This is part of an ongoing series related to Peter Meyers’ project “Breaking the Page, Saving the Reader: A Buyer & Builder’s Guide to Digital Books.” We’ll be featuring additional material in the weeks ahead. (Note: This post originally appeared on A New Kind of Book. It’s republished with permission.)
I don’t necessarily want to give up Twitter, Google+, blogs, Zite, and so on. But it’s clear: they’re too much for my single core, ADD-prone brain to manage. Gone are the days when I try to consume, or even just scan, all the social media I’ve signed up for. I’ve tried drinking from the Internet’s firehose and what I’ve ended up with is a wet face and a headache. After a couple recent experiments in offline living I’m sold on the idea that, for me, less is more. I think more clearly, and more creatively, when I unplug. It seems kinda obvious but it’s taken me a decade or so to figure out: info-gorging leaves me feeling fat-headed and logy.
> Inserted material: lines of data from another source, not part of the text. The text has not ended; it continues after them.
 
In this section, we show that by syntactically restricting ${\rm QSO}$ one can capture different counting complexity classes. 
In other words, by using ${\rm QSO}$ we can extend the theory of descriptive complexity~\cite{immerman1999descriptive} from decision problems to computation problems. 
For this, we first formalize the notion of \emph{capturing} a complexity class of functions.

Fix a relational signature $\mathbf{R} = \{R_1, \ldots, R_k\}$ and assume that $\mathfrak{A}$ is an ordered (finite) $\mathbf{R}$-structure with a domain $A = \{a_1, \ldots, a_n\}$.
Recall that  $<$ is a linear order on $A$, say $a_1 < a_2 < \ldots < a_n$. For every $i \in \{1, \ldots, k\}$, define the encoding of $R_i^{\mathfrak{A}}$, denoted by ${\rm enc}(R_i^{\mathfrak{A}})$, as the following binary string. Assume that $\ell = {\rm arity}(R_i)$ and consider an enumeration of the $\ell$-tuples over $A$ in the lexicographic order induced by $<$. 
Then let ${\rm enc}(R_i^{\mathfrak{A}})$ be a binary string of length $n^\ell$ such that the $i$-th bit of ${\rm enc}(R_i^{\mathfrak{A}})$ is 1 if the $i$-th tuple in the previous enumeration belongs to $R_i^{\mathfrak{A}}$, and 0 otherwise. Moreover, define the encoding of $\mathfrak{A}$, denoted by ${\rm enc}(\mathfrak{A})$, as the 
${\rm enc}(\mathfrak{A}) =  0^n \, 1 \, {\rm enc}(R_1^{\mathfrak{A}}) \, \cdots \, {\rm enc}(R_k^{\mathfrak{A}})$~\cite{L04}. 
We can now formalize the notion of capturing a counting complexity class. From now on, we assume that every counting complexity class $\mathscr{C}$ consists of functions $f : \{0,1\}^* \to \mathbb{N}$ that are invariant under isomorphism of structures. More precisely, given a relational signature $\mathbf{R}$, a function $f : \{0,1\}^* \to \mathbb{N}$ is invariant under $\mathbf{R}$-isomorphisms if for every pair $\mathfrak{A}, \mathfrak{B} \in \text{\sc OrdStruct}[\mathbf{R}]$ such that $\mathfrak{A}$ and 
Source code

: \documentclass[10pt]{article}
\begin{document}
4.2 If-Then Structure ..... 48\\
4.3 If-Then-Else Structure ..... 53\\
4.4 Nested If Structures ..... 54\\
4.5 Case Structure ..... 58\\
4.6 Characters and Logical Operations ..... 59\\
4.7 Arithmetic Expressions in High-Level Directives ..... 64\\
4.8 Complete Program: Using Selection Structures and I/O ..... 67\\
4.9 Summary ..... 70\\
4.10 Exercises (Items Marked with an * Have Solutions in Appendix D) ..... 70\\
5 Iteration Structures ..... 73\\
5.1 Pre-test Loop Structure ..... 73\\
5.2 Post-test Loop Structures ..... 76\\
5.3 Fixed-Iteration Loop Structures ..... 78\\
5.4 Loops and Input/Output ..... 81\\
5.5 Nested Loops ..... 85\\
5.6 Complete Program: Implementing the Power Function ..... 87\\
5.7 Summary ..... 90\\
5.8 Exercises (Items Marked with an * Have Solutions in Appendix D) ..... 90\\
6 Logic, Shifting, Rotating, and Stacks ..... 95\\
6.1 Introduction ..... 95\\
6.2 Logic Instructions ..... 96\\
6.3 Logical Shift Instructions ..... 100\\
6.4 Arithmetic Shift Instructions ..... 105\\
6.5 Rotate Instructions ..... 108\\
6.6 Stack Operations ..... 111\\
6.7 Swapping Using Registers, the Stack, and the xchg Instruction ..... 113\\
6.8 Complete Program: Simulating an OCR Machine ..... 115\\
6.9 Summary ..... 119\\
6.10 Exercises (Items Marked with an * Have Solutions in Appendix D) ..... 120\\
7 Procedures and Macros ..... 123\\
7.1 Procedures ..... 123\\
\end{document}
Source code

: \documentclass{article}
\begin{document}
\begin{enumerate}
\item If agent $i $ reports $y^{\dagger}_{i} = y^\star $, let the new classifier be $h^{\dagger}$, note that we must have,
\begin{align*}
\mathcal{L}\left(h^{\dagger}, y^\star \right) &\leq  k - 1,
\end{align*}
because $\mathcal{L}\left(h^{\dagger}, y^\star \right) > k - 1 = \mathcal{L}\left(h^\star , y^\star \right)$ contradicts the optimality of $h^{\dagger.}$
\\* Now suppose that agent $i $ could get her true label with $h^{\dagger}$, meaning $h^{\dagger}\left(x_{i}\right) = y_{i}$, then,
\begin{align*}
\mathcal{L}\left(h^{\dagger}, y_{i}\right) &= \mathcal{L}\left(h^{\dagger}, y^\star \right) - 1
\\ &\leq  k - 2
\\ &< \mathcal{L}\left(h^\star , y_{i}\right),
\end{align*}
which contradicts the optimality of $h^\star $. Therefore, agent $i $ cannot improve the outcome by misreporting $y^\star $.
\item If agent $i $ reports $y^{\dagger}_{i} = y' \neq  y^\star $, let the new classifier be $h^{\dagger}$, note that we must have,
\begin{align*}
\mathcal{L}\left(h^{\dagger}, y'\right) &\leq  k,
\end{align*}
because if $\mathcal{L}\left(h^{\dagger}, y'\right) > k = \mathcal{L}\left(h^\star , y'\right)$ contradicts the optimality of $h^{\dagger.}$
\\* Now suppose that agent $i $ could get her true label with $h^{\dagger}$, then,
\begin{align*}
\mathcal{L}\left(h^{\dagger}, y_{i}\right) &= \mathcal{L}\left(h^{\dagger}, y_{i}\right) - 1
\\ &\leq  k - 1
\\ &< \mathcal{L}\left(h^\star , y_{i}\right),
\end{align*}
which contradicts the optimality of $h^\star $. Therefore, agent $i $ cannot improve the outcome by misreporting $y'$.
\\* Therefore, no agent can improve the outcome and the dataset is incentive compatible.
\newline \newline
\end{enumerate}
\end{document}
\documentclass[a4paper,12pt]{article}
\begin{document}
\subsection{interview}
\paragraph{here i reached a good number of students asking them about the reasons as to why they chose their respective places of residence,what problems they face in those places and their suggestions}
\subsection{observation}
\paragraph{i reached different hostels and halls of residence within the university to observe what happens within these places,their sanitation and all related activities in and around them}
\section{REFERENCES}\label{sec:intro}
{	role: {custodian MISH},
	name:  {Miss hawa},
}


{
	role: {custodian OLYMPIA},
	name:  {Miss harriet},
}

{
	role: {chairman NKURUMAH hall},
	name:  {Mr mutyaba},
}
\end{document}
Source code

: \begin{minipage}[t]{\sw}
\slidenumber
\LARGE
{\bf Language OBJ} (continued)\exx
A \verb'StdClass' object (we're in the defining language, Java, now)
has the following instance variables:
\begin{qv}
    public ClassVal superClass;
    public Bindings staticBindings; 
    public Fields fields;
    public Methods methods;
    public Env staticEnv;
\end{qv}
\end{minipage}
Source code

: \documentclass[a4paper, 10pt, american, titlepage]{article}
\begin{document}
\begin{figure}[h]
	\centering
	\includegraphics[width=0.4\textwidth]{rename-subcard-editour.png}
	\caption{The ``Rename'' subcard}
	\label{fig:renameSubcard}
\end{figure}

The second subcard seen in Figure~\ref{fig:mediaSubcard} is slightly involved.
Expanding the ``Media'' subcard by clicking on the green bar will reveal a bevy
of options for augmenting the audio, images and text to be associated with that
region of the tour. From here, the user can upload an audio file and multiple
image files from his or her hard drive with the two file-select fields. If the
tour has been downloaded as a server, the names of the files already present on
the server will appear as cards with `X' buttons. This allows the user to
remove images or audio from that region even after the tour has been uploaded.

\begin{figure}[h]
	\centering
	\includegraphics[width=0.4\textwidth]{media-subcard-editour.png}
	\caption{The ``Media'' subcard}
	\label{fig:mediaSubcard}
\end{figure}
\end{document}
Now, for example, rather than web surfing and info snacking in the morning, I get up early and read whatever book I’m into for an hour or two.
I do try to carve out an hour or two each day for some focused exploration — digital publishing and design are my main areas of interest — but even there I’ve given up stressing that I might miss some Seriously Important Item. There’s just no way I can see everything that comes out. I figure if something’s really important I’ll catch it somewhere; I’m sure I miss plenty using this system, but all in all I feel less scatterbrained.
But here’s the thing: for some topics — what’s happening in Afghanistan, the debt crisis, toddler management — I’d like to figure out a way to stay informed without getting overwhelmed. I don’t want a newsfeed on any of these topics. What I want is something I’ve started to think of as News Gems: the best of what’s out there, updated only when something new has happened or when something notable has been written. And I want it presented in a way that’s more compelling than a list of links. I want something that’s more like the cover of a magazine, where typography, titling, and visuals all combine to say: “Hey, Pete! Look at this, it’s slightly more important than that. And over here, you might also be interested in this.” A sporadically delivered email or text alerting me to new stuff would also be nice; it’s gotten to the point where I more or less ignore email alerts that show up each day.